• PROMPT: Gather, from the data below, each line in which the word "number" occurs.

DATA FOR REVIEW: Begin

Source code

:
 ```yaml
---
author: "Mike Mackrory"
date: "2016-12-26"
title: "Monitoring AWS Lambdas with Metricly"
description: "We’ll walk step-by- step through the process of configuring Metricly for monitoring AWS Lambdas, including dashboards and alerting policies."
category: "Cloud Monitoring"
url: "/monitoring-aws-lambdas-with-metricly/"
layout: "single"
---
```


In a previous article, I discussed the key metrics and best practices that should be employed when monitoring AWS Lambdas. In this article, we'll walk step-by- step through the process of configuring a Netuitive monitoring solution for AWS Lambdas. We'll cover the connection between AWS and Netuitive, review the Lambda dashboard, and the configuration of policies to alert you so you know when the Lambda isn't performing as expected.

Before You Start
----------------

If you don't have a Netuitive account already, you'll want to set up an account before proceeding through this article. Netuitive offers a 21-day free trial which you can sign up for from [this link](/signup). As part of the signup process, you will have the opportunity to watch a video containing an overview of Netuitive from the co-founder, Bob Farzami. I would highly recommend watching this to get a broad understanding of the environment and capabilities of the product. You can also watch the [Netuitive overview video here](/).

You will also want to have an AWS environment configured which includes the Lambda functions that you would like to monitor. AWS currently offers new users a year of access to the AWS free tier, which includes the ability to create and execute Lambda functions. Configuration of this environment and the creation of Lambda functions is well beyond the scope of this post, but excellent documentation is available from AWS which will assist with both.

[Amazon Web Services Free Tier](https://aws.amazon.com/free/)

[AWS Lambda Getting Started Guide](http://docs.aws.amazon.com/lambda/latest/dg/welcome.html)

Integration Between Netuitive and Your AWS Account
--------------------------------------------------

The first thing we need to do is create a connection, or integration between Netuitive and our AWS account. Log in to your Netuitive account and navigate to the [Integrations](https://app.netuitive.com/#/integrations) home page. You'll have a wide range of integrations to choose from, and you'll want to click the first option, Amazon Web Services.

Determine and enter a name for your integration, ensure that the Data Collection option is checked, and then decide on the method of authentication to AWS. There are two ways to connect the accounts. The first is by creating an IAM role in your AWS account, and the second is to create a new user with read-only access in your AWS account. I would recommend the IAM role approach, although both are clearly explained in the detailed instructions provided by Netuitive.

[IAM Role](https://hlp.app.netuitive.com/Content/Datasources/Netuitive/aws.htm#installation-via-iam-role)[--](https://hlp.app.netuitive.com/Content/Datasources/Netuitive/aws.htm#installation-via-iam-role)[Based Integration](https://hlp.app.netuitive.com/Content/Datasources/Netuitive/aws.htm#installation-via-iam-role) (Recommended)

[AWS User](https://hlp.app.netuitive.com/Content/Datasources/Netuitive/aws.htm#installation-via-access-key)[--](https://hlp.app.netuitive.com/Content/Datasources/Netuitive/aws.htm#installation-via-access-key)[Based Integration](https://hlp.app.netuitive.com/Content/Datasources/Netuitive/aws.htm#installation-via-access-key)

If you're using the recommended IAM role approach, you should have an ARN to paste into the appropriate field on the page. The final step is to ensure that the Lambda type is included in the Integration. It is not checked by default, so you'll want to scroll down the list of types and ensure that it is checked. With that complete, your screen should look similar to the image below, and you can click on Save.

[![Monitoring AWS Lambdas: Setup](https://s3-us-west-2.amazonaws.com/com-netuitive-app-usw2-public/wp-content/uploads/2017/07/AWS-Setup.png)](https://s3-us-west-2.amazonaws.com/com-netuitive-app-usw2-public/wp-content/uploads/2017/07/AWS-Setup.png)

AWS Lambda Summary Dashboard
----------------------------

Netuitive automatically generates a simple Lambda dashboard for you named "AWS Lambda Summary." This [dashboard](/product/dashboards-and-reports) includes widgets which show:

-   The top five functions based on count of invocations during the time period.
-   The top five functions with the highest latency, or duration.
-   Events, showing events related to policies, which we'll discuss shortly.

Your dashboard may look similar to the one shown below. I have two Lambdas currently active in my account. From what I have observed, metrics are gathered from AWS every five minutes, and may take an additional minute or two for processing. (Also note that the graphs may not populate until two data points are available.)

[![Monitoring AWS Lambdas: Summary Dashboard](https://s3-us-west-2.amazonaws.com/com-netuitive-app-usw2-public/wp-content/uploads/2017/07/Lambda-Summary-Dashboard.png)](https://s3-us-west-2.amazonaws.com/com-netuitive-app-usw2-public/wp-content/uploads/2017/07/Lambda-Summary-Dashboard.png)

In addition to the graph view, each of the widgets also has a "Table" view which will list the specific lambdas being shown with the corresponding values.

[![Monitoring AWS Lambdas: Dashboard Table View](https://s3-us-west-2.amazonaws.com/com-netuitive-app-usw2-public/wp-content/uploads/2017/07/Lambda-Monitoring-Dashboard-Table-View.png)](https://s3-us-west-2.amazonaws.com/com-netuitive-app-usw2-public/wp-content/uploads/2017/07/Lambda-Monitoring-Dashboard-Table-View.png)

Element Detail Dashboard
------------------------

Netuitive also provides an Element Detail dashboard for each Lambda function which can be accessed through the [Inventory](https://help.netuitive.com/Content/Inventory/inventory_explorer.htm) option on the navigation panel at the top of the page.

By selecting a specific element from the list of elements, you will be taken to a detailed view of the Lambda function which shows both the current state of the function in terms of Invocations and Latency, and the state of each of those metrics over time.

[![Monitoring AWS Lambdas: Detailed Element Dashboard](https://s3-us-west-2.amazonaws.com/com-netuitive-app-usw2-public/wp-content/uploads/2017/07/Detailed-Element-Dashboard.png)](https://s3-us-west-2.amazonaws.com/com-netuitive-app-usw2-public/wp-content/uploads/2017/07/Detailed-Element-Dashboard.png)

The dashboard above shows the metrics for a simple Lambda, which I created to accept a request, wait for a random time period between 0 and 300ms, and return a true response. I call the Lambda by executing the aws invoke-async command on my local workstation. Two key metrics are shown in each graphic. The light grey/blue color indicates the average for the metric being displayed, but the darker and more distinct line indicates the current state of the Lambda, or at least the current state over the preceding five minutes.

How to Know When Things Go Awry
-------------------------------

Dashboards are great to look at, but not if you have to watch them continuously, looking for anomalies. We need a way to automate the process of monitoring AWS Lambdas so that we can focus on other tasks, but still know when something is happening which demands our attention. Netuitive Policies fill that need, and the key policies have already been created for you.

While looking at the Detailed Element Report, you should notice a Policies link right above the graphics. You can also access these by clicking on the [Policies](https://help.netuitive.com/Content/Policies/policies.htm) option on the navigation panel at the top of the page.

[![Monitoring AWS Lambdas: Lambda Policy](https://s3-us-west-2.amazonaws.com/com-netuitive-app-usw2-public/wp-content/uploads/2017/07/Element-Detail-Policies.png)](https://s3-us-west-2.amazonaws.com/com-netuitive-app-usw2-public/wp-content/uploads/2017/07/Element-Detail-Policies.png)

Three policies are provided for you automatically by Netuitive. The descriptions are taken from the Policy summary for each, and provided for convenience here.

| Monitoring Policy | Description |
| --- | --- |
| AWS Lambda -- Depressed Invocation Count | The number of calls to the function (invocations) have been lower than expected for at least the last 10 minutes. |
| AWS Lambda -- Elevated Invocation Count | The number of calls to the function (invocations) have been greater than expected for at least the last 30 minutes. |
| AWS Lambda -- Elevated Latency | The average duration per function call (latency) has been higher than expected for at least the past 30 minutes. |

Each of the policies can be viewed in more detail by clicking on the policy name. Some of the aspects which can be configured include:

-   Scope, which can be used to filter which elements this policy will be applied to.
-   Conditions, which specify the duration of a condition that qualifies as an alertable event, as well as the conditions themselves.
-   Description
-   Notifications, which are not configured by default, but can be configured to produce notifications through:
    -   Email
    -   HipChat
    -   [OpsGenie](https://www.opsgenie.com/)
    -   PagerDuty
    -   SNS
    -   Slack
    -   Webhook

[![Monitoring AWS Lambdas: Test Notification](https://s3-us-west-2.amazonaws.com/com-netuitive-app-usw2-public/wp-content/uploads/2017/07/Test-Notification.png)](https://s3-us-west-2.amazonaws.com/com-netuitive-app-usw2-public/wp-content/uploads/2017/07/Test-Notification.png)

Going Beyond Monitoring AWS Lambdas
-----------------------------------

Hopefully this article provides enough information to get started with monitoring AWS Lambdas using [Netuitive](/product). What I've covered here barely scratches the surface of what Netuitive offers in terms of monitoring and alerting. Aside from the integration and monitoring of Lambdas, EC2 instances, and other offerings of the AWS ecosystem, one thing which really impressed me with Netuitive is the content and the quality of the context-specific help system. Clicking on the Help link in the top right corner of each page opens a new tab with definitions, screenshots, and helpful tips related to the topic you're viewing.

DATA FOR REVIEW: End

• EXPECTED OUTPUT:
| AWS Lambda -- Depressed Invocation Count | The number of calls to the function (invocations) have been lower than expected for at least the last 10 minutes. |
| AWS Lambda -- Elevated Invocation Count | The number of calls to the function (invocations) have been greater than expected for at least the last 30 minutes. |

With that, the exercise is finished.